For geographical, political, and protonationalistic reasons (both Catherine and her royal husband Peter III, grandson of Peter the Great, grew up in Germany), Catherine's German contemporaries were fascinated with the tsarina. The German book and print markets circulated numerous graphic and textual images of her, including speedy translations of accounts from other European languages. In such public representations, and augmented by more private ones, accounts of Catherine's marital and extramarital sexual behavior came into circulation in Germany. Within a few years of her death (1796) the stories were even recycled into two German novels: Miranda, Koniginn im Norden, Geliebte Pansalvins (Miranda, Queen of the North, Beloved of Pansalvin, 1798) by Johann Friedrich Ernst Albrecht and Der Gunstling (The Favorite, 1808) by Caroline Auguste Fischer. Because procreative (hetero)sexuality was an urgently advocated arena of action for rulers, discourse on the sexuality of rulers was legitimized. Furthermore, libertinism was considered and represented to be a widespread practice in the highest levels of society.

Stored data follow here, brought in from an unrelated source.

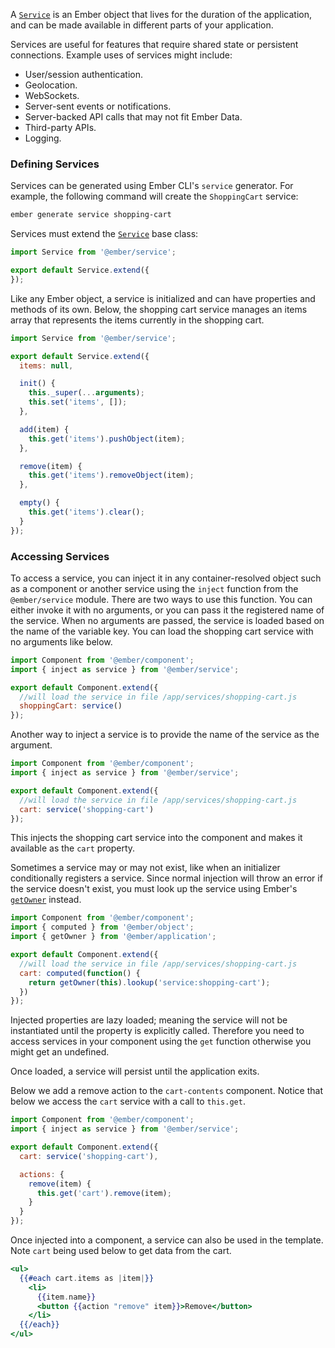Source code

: A [`Service`](https://api.emberjs.com/ember/release/modules/@ember%2Fservice) is an Ember object that lives for the duration of the application, and can be made available in different parts of your application.

Services are useful for features that require shared state or persistent connections. Example uses of services might
include:

* User/session authentication.
* Geolocation.
* WebSockets.
* Server-sent events or notifications.
* Server-backed API calls that may not fit Ember Data.
* Third-party APIs.
* Logging.

### Defining Services

Services can be generated using Ember CLI's `service` generator.
For example, the following command will create the `ShoppingCart` service:

```bash
ember generate service shopping-cart
```

Services must extend the [`Service`](https://api.emberjs.com/ember/release/modules/@ember%2Fservice) base class:

```javascript {data-filename=app/services/shopping-cart.js}
import Service from '@ember/service';

export default Service.extend({
});
```

Like any Ember object, a service is initialized and can have properties and methods of its own.
Below, the shopping cart service manages an items array that represents the items currently in the shopping cart.

```javascript {data-filename=app/services/shopping-cart.js}
import Service from '@ember/service';

export default Service.extend({
  items: null,

  init() {
    this._super(...arguments);
    this.set('items', []);
  },

  add(item) {
    this.get('items').pushObject(item);
  },

  remove(item) {
    this.get('items').removeObject(item);
  },

  empty() {
    this.get('items').clear();
  }
});
```

### Accessing Services

To access a service,
you can inject it in any container-resolved object such as a component or another service using the `inject` function from the `@ember/service` module.
There are two ways to use this function.
You can either invoke it with no arguments, or you can pass it the registered name of the service.
When no arguments are passed, the service is loaded based on the name of the variable key.
You can load the shopping cart service with no arguments like below.

```javascript {data-filename=app/components/cart-contents.js}
import Component from '@ember/component';
import { inject as service } from '@ember/service';

export default Component.extend({
  //will load the service in file /app/services/shopping-cart.js
  shoppingCart: service()
});
```

Another way to inject a service is to provide the name of the service as the argument.

```javascript {data-filename=app/components/cart-contents.js}
import Component from '@ember/component';
import { inject as service } from '@ember/service';

export default Component.extend({
  //will load the service in file /app/services/shopping-cart.js
  cart: service('shopping-cart')
});
```

This injects the shopping cart service into the component and makes it available as the `cart` property.

Sometimes a service may or may not exist, like when an initializer conditionally registers a service.
Since normal injection will throw an error if the service doesn't exist,
you must look up the service using Ember's [`getOwner`](https://api.emberjs.com/ember/release/classes/@ember%2Fapplication/methods/getOwner?anchor=getOwner) instead.

```javascript {data-filename=app/components/cart-contents.js}
import Component from '@ember/component';
import { computed } from '@ember/object';
import { getOwner } from '@ember/application';

export default Component.extend({
  //will load the service in file /app/services/shopping-cart.js
  cart: computed(function() {
    return getOwner(this).lookup('service:shopping-cart');
  })
});
```

Injected properties are lazy loaded; meaning the service will not be instantiated until the property is explicitly called.
Therefore you need to access services in your component using the `get` function otherwise you might get an undefined.

Once loaded, a service will persist until the application exits.

Below we add a remove action to the `cart-contents` component.
Notice that below we access the `cart` service with a call to `this.get`.

```javascript {data-filename=app/components/cart-contents.js}
import Component from '@ember/component';
import { inject as service } from '@ember/service';

export default Component.extend({
  cart: service('shopping-cart'),

  actions: {
    remove(item) {
      this.get('cart').remove(item);
    }
  }
});
```
Once injected into a component, a service can also be used in the template.
Note `cart` being used below to get data from the cart.

```handlebars {data-filename=app/templates/components/cart-contents.hbs}
<ul>
  {{#each cart.items as |item|}}
    <li>
      {{item.name}}
      <button {{action "remove" item}}>Remove</button>
    </li>
  {{/each}}
</ul>
```

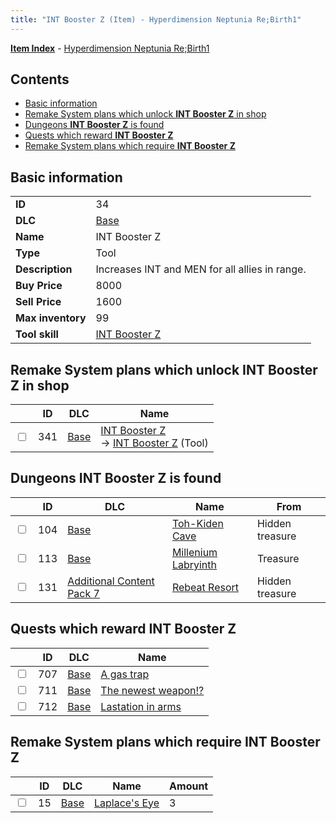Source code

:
 ```yaml
---
title: "INT Booster Z (Item) - Hyperdimension Neptunia Re;Birth1"
---
```


[**Item Index**](/neptunia/rb1/item/index.html) - [Hyperdimension Neptunia Re;Birth1](/neptunia/rb1)

## Contents

- [Basic information](#basic-information)
- [Remake System plans which unlock **INT Booster Z** in shop](#remake-system-plans-which-unlock-int-booster-z-in-shop)
- [Dungeons **INT Booster Z** is found](#dungeons-int-booster-z-is-found)
- [Quests which reward **INT Booster Z**](#quests-which-reward-int-booster-z)
- [Remake System plans which require **INT Booster Z**](#remake-system-plans-which-require-int-booster-z)

## Basic information

|   |   |
| -- | -- |
| **ID** | 34 |
| **DLC** | [Base](/neptunia/rb1/dlc/1-base.html) |
| **Name** | INT Booster Z |
| **Type** | Tool |
| **Description** | Increases INT and MEN for all allies in range. |
| **Buy Price** | 8000 |
| **Sell Price** | 1600 |
| **Max inventory** | 99 |
| **Tool skill** | [INT Booster Z](/neptunia/rb1/skill/1-10034-int-booster-z.html) |

## Remake System plans which unlock **INT Booster Z** in shop

|    | ID | DLC | Name |
| -- | -- | --- | ---- |
| <input type="checkbox" id="rb1-remake-1-341" class="trackbox" /> | 341 | [Base](/neptunia/rb1/dlc/1-base.html) | [INT Booster Z](/neptunia/rb1/remake/1-341-int-booster-z.html)<br />→ [INT Booster Z](/neptunia/rb1/item/1-34-int-booster-z.html) (Tool) |

## Dungeons **INT Booster Z** is found

|    | ID | DLC | Name | From |
| -- | -- | --- | ---- | ---- |
| <input type="checkbox" id="rb1-dungeon-1-104" class="trackbox" /> | 104 | [Base](/neptunia/rb1/dlc/1-base.html) | [Toh-Kiden Cave](/neptunia/rb1/dungeon/1-104-toh-kiden-cave.html) | Hidden treasure |
| <input type="checkbox" id="rb1-dungeon-1-113" class="trackbox" /> | 113 | [Base](/neptunia/rb1/dlc/1-base.html) | [Millenium Labryinth](/neptunia/rb1/dungeon/1-113-millenium-labryinth.html) | Treasure |
| <input type="checkbox" id="rb1-dungeon-16-131" class="trackbox" /> | 131 | [Additional Content Pack 7](/neptunia/rb1/dlc/16-pack7.html) | [Rebeat Resort](/neptunia/rb1/dungeon/16-131-rebeat-resort.html) | Hidden treasure |

## Quests which reward **INT Booster Z**

|    | ID | DLC | Name |
| -- | -- | --- | ---- |
| <input type="checkbox" id="rb1-quest-1-707" class="trackbox" /> | 707 | [Base](/neptunia/rb1/dlc/1-base.html) | [A gas trap](/neptunia/rb1/quest/1-707-a-gas-trap.html) |
| <input type="checkbox" id="rb1-quest-1-711" class="trackbox" /> | 711 | [Base](/neptunia/rb1/dlc/1-base.html) | [The newest weapon!?](/neptunia/rb1/quest/1-711-the-newest-weapon.html) |
| <input type="checkbox" id="rb1-quest-1-712" class="trackbox" /> | 712 | [Base](/neptunia/rb1/dlc/1-base.html) | [Lastation in arms](/neptunia/rb1/quest/1-712-lastation-in-arms.html) |

## Remake System plans which require **INT Booster Z**

|    | ID | DLC | Name | Amount |
| -- | -- | --- | ---- | ------ |
| <input type="checkbox" id="rb1-remake-1-15" class="trackbox" /> | 15 | [Base](/neptunia/rb1/dlc/1-base.html) | [Laplace's Eye](/neptunia/rb1/remake/1-15-laplaces-eye.html) | 3 |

At the same time, the emerging middle class was sharpening its critique of the all-powerful upper levels of society by attacking aristocratic immorality, especially sexual immorality. So although extramarital sexuality among aristocrats and royals elicited no shock or surprise (and Miranda is an instance of this accepting attitude), it was a frequent target of criticism, often with representations of predatory aristocratic men exploiting vulnerable and good middleclass young women. The French Revolution and its critique of royalty gave a powerful boost to these familiar moralistic attacks, while new middle-class notions of family intimacy and tender, faithful womanhood reinforced the condemnation of libertine aristocrats, including Catherine (evident, for example, in Der Gunstling). Both positions, the accepting and the critical, ignited the public imagination surrounding Catherine II's sexuality during her lifetime, after her death, and until today.

Much as Catherine has served as a sexual Rohrschach blot, she is also a historical figure who ruled Russia for thirty-four years (1762-96). She conducted experiments in enlightened governing, including calling together an assembly of delegates to draw up a law code for Russia, establishing a system of schools, reforming the administration of the country, and alternately tolerating, encouraging, and censoring the expansion of publishing and the development of Russian intellectual life. Like most other rulers of her era, she failed to end serfdom. She significantly enlarged the boundaries of Russia at the expense of Poland, the Ottoman Empire, and the less organized central Asian region, and settled vast areas with new populations. Under her rule, Odessa and Sebastopol were founded and Russia became a power on the Black Sea. Her art collecting and book purchasing laid the foundation for several of Russia's impressive cultural institutions. And her lovers included several distinguished men.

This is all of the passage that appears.